Russia warns of ‘horrible’ conflict if Georgia joins NATO

Russia warns of 'horrible conflict' if Georgia joins NATO

Ten years ago at the North Atlantic Treaty Organisation summit in Bucharest the heads of state of the Alliance promised that Ukraine and Georgia will eventually become North Atlantic Treaty Organisation members.

Georgia on Tuesday condemned Russia's continued "occupation" of its territory, a decade after the two countries went to war over the Kremlin-backed separatist regions of Abkhazia and South Ossetia.

During their joint appearance on Tuesday (7 August), the foreign ministers recalled the events of 7 August 2008, when Russian Federation carried out armed aggression against Georgia, resulting in more than 150,000 people having to leave their homes and over 400 dead Georgian soldiers. The de-escalation of military operations has made it possible to ease anxiety in South Ossetia and Abkhazia and reach a relationship with the European Union and other countries.

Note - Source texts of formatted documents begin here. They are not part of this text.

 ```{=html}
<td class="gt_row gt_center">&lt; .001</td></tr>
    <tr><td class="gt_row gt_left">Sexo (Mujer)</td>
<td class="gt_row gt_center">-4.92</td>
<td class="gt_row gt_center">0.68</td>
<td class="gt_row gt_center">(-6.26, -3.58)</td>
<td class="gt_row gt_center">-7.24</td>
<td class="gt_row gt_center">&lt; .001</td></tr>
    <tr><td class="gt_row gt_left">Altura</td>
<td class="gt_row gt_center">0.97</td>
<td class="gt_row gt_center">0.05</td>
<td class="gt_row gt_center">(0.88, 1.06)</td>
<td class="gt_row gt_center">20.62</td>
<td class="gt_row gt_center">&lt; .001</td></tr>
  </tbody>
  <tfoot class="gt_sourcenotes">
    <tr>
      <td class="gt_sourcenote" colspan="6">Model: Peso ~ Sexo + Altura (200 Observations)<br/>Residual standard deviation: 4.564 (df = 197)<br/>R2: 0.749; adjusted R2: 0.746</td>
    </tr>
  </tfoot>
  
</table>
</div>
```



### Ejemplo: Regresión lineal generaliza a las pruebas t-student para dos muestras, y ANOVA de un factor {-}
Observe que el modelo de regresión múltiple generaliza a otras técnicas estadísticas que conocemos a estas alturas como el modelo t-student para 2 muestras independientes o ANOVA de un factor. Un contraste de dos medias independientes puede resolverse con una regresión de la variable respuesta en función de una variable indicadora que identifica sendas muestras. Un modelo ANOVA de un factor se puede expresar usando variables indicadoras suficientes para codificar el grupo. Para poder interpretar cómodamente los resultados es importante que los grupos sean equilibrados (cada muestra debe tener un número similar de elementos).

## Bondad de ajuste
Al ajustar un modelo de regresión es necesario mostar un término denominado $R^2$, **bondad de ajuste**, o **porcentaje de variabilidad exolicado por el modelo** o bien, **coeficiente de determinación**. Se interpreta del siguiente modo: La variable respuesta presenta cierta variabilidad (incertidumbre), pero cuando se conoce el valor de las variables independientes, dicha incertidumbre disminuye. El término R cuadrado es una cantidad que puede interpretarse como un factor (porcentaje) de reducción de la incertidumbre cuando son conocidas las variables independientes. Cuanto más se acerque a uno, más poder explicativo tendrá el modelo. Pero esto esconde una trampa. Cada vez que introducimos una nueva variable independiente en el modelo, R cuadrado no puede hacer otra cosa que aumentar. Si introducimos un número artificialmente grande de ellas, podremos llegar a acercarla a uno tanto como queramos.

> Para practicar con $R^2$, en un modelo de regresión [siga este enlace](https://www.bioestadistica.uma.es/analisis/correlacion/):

After the war, Moscow recognised South Ossetia and another separatist enclave, Abkhazia, as independent states where it then stationed permanent military bases.

Earlier this summer, North Atlantic Treaty Organisation leaders discussed closer ties with Georgia and Ukraine at their summit in Brussels.

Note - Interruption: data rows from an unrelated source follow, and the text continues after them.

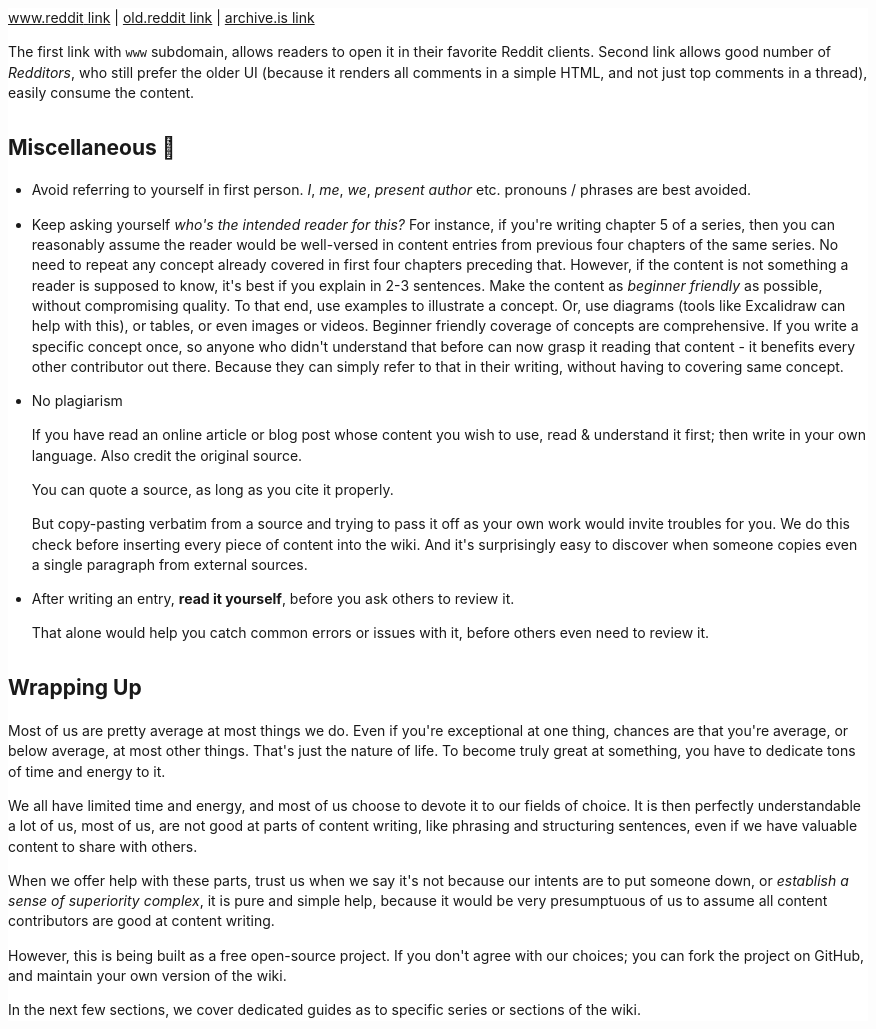 [www.reddit link](https://www.reddit.com/r/IndiaInvestments/comments/dnemrb/norway_pension_fund_a_1t_fund_for_people_of_norway/) \| [old.reddit link](https://old.reddit.com/r/IndiaInvestments/comments/dnemrb/norway_pension_fund_a_1t_fund_for_people_of_norway/) \|  [archive.is link](https://archive.is/GXPB1)  
  
The first link with `www` subdomain, allows readers to open it in their favorite Reddit clients. Second link allows good number of _Redditors_, who still prefer the older UI \(because it renders all comments in a simple HTML, and not just top comments in a thread\), easily consume the content.

## Miscellaneous 🦋

* Avoid referring to yourself in first person. _I_, _me_, _we_, _present author_ etc. pronouns / phrases are best avoided. 
* Keep asking yourself _who's the intended reader for this?_  For instance, if you're writing chapter 5 of a series, then you can reasonably assume the reader would be well-versed in content entries from previous four chapters of the same series. No need to repeat any concept already covered in first four chapters preceding that.  However, if the content is not something a reader is supposed to know, it's best if you explain in 2-3 sentences.  Make the content as _beginner friendly_ as possible, without compromising quality. To that end, use examples to illustrate a concept. Or, use diagrams \(tools like Excalidraw can help with this\), or tables, or even images or videos.  Beginner friendly coverage of concepts are comprehensive. If you write a specific concept once, so anyone who didn't understand that before can now grasp it reading that content - it benefits every other contributor out there.  Because they can simply refer to that in their writing, without having to covering same concept.  
* No plagiarism  


  If you have read an online article or blog post whose content you wish to use, read & understand it first; then write in your own language. Also credit the original source.

  You can quote a source, as long as you cite it properly.  


  But copy-pasting verbatim from a source and trying to pass it off as your own work would invite troubles for you. We do this check before inserting every piece of content into the wiki. And it's surprisingly easy to discover when someone copies even a single paragraph from external sources.  

* After writing an entry, **read it yourself**, before you ask others to review it.  


  That alone would help you catch common errors or issues with it, before others even need to review it.

## Wrapping Up

Most of us are pretty average at most things we do. Even if you're exceptional at one thing, chances are that you're average, or below average, at most other things. That's just the nature of life. To become truly great at something, you have to dedicate tons of time and energy to it.

We all have limited time and energy, and most of us choose to devote it to our fields of choice. It is then perfectly understandable a lot of us, most of us, are not good at parts of content writing, like phrasing and structuring sentences, even if we have valuable content to share with others.

When we offer help with these parts, trust us when we say it's not because our intents are to put someone down, or _establish a sense of superiority complex_, it is pure and simple help, because it would be very presumptuous of us to assume all content contributors are good at content writing.

However, this is being built as a free open-source project. If you don't agree with our choices; you can fork the project on GitHub, and maintain your own version of the wiki.

In the next few sections, we cover dedicated guides as to specific series or sections of the wiki.

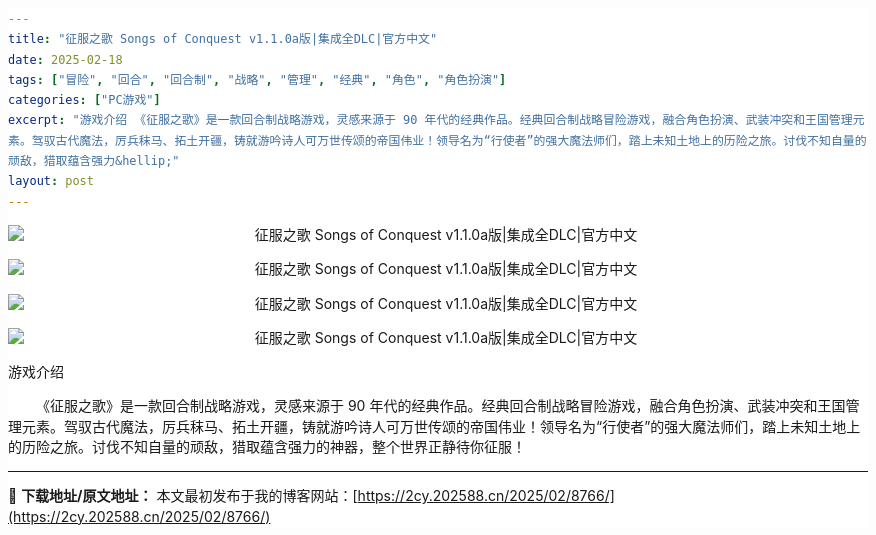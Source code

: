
 ```yaml
---
title: "征服之歌 Songs of Conquest v1.1.0a版|集成全DLC|官方中文"
date: 2025-02-18
tags: ["冒险", "回合", "回合制", "战略", "管理", "经典", "角色", "角色扮演"]
categories: ["PC游戏"]
excerpt: "游戏介绍 《征服之歌》是一款回合制战略游戏，灵感来源于 90 年代的经典作品。经典回合制战略冒险游戏，融合角色扮演、武装冲突和王国管理元素。驾驭古代魔法，厉兵秣马、拓土开疆，铸就游吟诗人可万世传颂的帝国伟业！领导名为“行使者”的强大魔法师们，踏上未知土地上的历险之旅。讨伐不知自量的顽敌，猎取蕴含强力&hellip;"
layout: post
---
```


<div></div>
<div>
<p style="text-align: center;"><img style="display: block; margin-left: auto; margin-right: auto; width: 100%; height: auto;" src="https://2cy.202588.cn/wp-content/uploads/2025/02/20250218_67b470181e509.webp" alt="征服之歌 Songs of Conquest v1.1.0a版|集成全DLC|官方中文" /></p>
<p style="text-align: center;"><img style="display: block; margin-left: auto; margin-right: auto; width: 100%; height: auto;" src="https://2cy.202588.cn/wp-content/uploads/2025/02/20250218_67b470187649d.webp" alt="征服之歌 Songs of Conquest v1.1.0a版|集成全DLC|官方中文" /></p>
<p style="text-align: center;"><img style="display: block; margin-left: auto; margin-right: auto; width: 100%; height: auto;" src="https://2cy.202588.cn/wp-content/uploads/2025/02/20250218_67b47019758b7.webp" alt="征服之歌 Songs of Conquest v1.1.0a版|集成全DLC|官方中文" /></p>
<p style="text-align: center;"><img style="display: block; margin-left: auto; margin-right: auto; width: 100%; height: auto;" src="https://2cy.202588.cn/wp-content/uploads/2025/02/20250218_67b47019b9841.webp" alt="征服之歌 Songs of Conquest v1.1.0a版|集成全DLC|官方中文" /></p>
游戏介绍
<p style="white-space: normal; text-indent: 2em; text-align: left;">《征服之歌》是一款回合制战略游戏，灵感来源于 90 年代的经典作品。经典回合制战略冒险游戏，融合角色扮演、武装冲突和王国管理元素。驾驭古代魔法，厉兵秣马、拓土开疆，铸就游吟诗人可万世传颂的帝国伟业！领导名为“行使者”的强大魔法师们，踏上未知土地上的历险之旅。讨伐不知自量的顽敌，猎取蕴含强力的神器，整个世界正静待你征服！</p>

</div>

---
📖 **下载地址/原文地址：** 本文最初发布于我的博客网站：[https://2cy.202588.cn/2025/02/8766/](https://2cy.202588.cn/2025/02/8766/)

Under NATO rules, countries with territorial conflicts can not join the alliance.

The foreign ministers of Poland, Lithuania and Latvia and the deputy prime minister of Ukraine were in Georgia on Monday and Tuesday on a visit marking 10 years since Russia's invasion of that country, public broadcaster Polish Radio's IAR news agency reported. "Do they understand the possible implications?" The results of the referendum for joining North Atlantic Treaty Organisation supported 77% of Georgian voters.

Russian president Vladimir Putin has said on many occasions that Russia regards NATO's expansion into Georgia and Ukraine with "the utmost disapproval".

Georgian soldiers observe terrain near Gori, Georgia northwest of capital Tbilisi in a file image from 2008.

North Atlantic Treaty Organisation expansion causes concern in Moscow, as the military capabilities of the Alliance, including nuclear weapons aimed at Russian Federation.